Les tablettes d’Oxford by Jean-Luc Wauthier
Brussels. Éditions M.E.O. 2014. ISBN 9782930702773
Twenty years ago, church historian Martin Marty and his accomplice Jerald C. Brauer, the late dean of the University of Chicago’s Divinity School, wrote a monograph about fictitious theologian Franz Bibfeldt. Entitled The Unrelieved Paradox: Studies in the Theology of Franz Bibfeldt and based on real and fictitious sources, this magnificent hoax was at once comic relief and escapist cover-up; it allowed its authors to probe issues vexing postmodern theologians, to reflect on the illusory nature of truth, and to safely promote their own beliefs.
Les tablettes d’Oxford is built on similar premises. In the preface, Jean-Luc Wauthier recounts his discovery in the Oxford University Library in England of late antiquity tablets purportedly written by the last emperor of the western part of the Roman Empire, Romulus Augustulus. He silences his own doubts by citing Marguerite Yourcenar’s discovery of the “authentic” memoirs of Roman emperor Hadrian, introducing us through this transparent lie to the novel’s picaresque realm. An old man when he wrote his memoirs, Romulus Augustulus borrows Yourcenar’s measured and melancholy classical accents, and yet the very fabric of this literary vanitas throws us back to the present.

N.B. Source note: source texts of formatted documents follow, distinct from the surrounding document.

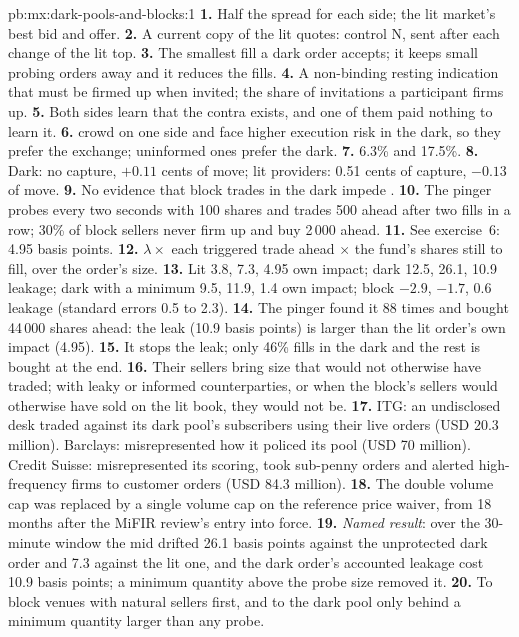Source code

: \begin{solution}{pb:mx:dark-pools-and-blocks:1}
\textbf{1.} Half the spread for each side; the lit market's best bid and offer.
\textbf{2.} A current copy of the lit quotes: control N, sent after each change of the lit top.
\textbf{3.} The smallest fill a dark order accepts; it keeps small probing orders away and it reduces the fills.
\textbf{4.} A non-binding resting indication that must be firmed up when invited; the share of invitations a participant firms up.
\textbf{5.} Both sides learn that the contra exists, and one of them paid nothing to learn it.
\textbf{6.}  crowd on one side and face higher execution risk in the dark, so they prefer the exchange; uninformed ones prefer the dark.
\textbf{7.} 6.3\% and 17.5\%.
\textbf{8.} Dark: no capture, $+0.11$ cents of move; lit providers: 0.51 cents of capture, $-0.13$ of move.
\textbf{9.} No evidence that block trades in the dark impede .
\textbf{10.} The pinger probes every two seconds with 100 shares and trades 500 ahead after two fills in a row; 30\% of block sellers never firm up and buy
2\,000 ahead.
\textbf{11.} See exercise~6: 4.95 basis points.
\textbf{12.} $\lambda\times$ each triggered trade ahead $\times$ the fund's shares still to fill, over the order's size.
\textbf{13.} Lit 3.8, 7.3, 4.95 own impact; dark 12.5, 26.1, 10.9 leakage; dark with a minimum 9.5, 11.9, 1.4 own impact; block $-2.9$, $-1.7$, 0.6
leakage (standard errors 0.5 to 2.3).
\textbf{14.} The pinger found it 88 times and bought 44\,000 shares ahead: the leak (10.9 basis points) is larger than the lit order's own impact (4.95).
\textbf{15.} It stops the leak; only 46\% fills in the dark and the rest is bought at the end.
\textbf{16.} Their sellers bring size that would not otherwise have traded; with leaky or informed counterparties, or when the block's sellers would
otherwise have sold on the lit book, they would not be.
\textbf{17.} ITG: an undisclosed desk traded against its dark pool's subscribers using their live orders (USD 20.3 million). Barclays: misrepresented how
it policed its pool (USD 70 million). Credit Suisse: misrepresented its scoring, took sub-penny orders and alerted high-frequency firms to customer
orders (USD 84.3 million).
\textbf{18.} The double volume cap was replaced by a single volume cap on the reference price waiver, from 18 months after the MiFIR review's entry into
force.
\textbf{19.} \emph{Named result}: over the 30-minute window the mid drifted 26.1 basis points against the unprotected dark order and 7.3 against the lit
one, and the dark order's accounted leakage cost 10.9 basis points; a minimum quantity above the probe size removed it.
\textbf{20.} To block venues with natural sellers first, and to the dark pool only behind a minimum quantity larger than any probe.
\end{solution}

In an homage to the famed comic books Tintin and Asterix, Wauthier repeatedly refers to the incompetent fifth-century emperor Olybrius, whose name has become a familiar moniker for blustering characters, as in Captain Haddock’s favorite expletive, “olibrius!”; repeatedly, he echoes the intrepid loyalty of Celtic hero Asterix, forebear of Europe. Even the box containing the imperial documents (tablets and ostraca) is “sealed” by the virgin tome of a fictitious History of the Celts—an obvious tribute to nineteenth-century scholar Amédée Thierry’s Histoire des Gaulois. Thus, Les tablettes d’Oxford has a deep historical and literary resonance and a proud message.

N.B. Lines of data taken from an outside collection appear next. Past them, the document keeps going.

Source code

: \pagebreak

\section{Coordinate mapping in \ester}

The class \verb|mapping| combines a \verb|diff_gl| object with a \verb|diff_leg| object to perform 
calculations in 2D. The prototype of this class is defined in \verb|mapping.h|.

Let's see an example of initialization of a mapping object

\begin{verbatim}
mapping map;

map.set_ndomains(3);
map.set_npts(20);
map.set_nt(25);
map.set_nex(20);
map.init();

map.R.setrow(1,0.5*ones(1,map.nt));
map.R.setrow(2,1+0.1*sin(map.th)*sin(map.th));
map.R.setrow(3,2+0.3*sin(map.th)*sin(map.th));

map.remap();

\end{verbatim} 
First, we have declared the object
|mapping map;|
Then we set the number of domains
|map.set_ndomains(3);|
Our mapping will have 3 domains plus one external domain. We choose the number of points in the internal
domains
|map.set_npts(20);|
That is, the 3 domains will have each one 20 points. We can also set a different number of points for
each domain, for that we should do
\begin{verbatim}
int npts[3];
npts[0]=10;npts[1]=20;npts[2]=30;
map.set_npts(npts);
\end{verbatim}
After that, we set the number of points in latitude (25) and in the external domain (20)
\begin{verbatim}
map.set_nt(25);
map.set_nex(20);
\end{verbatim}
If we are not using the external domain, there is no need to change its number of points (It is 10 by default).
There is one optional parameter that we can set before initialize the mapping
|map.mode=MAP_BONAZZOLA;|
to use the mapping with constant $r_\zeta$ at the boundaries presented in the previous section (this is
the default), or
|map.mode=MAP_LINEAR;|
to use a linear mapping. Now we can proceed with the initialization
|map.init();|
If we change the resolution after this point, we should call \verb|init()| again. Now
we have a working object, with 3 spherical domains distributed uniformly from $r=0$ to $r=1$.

Teetering between historical truth and fiction, the action takes place during the final years of the western Roman Empire, between 475 and 542 c.e. It witnesses the imagined rivalry of Romulus Augustulus, deposed ruler of the West, and his cousin Justinian, rising emperor of the East who became heir to Rome. This momentous and murderous time is appropriately rendered in stylistic counterpoints between the vibrant and poetic tone of youth and the reflective, noble musings of old age on one hand and the almost colloquial, more direct language used to describe historical and political events on the other. Mildness alternates with brutality, happiness with tragedy, darkness with light, dreams with reality, poetry with ribaldry, present with past, Romulus’s formal journaling with his companion Amelia’s informal ostraca, nobility with the plebe, peace with war. This rapid pace of the narrative, these unexpected plot twists and tone changes, draw the reader in. More importantly, they serve as a setting for Wauthier’s own message—namely, Romulus’s plan of founding a new western Christian civilization with the help of the Celts and the Huns, these “noble Barbarians.”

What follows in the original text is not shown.